** Data to examine **
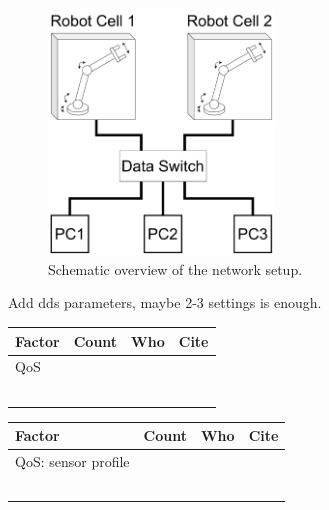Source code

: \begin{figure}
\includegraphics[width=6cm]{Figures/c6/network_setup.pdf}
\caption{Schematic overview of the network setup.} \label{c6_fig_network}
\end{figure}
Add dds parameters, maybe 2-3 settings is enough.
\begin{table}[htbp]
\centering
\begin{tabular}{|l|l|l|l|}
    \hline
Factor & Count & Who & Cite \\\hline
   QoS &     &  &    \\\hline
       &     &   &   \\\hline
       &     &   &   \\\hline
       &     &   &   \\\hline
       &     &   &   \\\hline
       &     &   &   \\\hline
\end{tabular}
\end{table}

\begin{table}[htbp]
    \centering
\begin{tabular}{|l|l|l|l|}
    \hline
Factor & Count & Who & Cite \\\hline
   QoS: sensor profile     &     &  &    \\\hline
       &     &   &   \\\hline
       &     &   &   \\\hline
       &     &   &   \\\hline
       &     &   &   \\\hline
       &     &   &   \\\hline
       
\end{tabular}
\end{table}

==

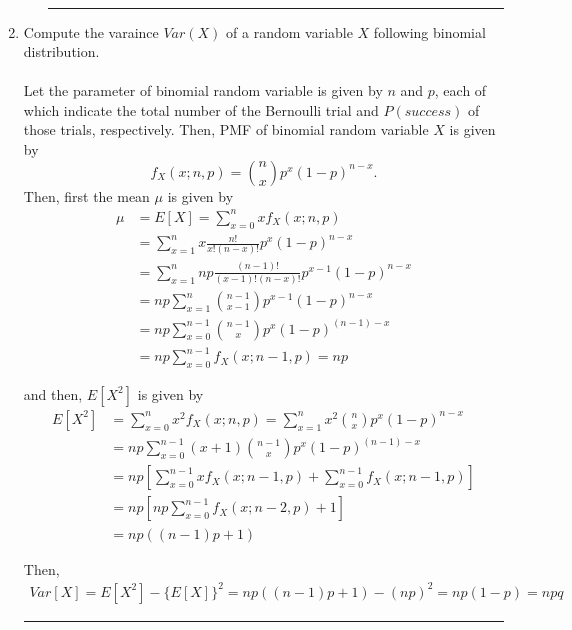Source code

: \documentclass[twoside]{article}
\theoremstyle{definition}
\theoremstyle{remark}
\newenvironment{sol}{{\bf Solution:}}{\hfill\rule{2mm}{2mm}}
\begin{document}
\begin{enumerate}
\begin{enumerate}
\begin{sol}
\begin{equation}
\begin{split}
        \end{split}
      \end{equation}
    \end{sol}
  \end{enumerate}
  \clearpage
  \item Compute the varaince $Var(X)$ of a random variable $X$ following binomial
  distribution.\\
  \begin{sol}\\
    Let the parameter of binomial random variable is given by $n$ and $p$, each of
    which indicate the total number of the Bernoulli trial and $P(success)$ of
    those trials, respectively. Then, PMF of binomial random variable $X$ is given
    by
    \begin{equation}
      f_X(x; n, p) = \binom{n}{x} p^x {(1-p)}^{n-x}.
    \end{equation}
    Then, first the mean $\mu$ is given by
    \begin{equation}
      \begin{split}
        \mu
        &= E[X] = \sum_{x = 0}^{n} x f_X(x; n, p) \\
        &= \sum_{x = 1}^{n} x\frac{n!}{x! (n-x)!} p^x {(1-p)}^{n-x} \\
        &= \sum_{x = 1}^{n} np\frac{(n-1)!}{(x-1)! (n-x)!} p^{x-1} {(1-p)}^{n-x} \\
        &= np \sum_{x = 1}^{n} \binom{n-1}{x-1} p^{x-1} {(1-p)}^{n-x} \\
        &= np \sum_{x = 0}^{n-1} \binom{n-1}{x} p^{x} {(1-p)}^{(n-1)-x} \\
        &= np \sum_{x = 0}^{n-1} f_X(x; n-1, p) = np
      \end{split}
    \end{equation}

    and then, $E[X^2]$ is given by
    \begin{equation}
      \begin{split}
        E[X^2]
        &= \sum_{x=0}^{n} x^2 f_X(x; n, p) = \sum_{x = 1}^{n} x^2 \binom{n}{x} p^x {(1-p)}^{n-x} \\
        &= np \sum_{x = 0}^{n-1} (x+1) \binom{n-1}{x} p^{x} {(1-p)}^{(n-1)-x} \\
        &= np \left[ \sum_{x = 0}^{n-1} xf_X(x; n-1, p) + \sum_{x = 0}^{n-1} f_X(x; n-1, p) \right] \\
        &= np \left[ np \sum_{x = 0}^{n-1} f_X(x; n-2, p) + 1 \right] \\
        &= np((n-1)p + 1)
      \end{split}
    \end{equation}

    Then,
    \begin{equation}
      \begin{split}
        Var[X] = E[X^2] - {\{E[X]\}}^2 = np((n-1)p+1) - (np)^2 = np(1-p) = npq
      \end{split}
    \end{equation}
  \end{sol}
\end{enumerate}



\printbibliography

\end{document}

==

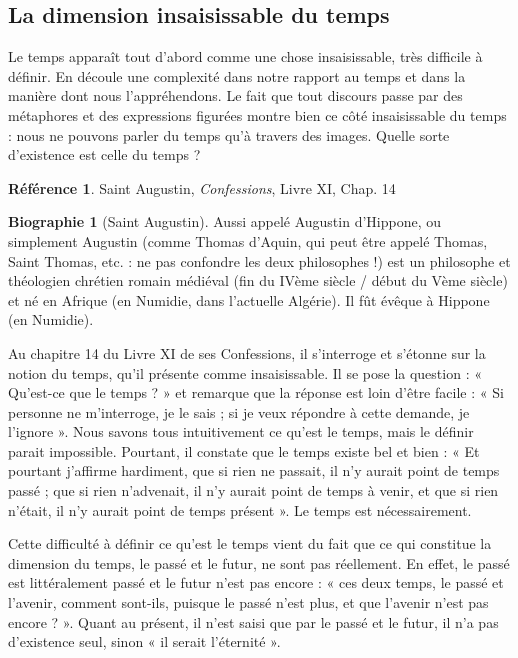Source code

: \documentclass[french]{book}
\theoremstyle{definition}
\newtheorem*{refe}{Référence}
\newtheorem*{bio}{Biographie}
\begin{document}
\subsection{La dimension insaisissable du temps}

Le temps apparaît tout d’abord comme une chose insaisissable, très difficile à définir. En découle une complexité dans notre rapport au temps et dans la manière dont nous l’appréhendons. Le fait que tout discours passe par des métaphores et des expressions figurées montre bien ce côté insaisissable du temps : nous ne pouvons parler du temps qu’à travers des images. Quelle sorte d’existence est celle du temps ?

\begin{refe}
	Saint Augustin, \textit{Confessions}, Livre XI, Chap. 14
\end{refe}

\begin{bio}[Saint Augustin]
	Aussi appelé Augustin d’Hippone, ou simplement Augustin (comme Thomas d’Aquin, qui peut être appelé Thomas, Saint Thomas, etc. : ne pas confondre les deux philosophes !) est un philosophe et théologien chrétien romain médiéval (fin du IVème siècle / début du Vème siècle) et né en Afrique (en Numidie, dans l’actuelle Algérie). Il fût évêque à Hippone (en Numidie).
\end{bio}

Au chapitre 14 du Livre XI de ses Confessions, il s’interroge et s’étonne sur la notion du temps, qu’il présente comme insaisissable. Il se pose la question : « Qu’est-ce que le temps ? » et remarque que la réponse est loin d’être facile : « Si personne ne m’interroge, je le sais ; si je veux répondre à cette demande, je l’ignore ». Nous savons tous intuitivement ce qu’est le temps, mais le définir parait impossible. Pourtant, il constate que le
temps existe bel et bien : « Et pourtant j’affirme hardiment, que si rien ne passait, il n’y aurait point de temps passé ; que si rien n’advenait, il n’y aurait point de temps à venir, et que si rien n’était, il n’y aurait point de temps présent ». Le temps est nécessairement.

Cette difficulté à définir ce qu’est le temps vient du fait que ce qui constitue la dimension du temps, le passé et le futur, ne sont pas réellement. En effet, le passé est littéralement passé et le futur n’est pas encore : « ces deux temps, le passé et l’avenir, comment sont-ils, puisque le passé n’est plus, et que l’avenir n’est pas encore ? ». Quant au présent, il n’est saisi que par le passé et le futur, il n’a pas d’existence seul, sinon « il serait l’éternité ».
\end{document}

** Exercise brief **
From the material above, gather all lines that include the string "left" and copy them.

** Task response **
        &= np \left[ \sum_{x = 0}^{n-1} xf_X(x; n-1, p) + \sum_{x = 0}^{n-1} f_X(x; n-1, p) \right] \\
        &= np \left[ np \sum_{x = 0}^{n-1} f_X(x; n-2, p) + 1 \right] \\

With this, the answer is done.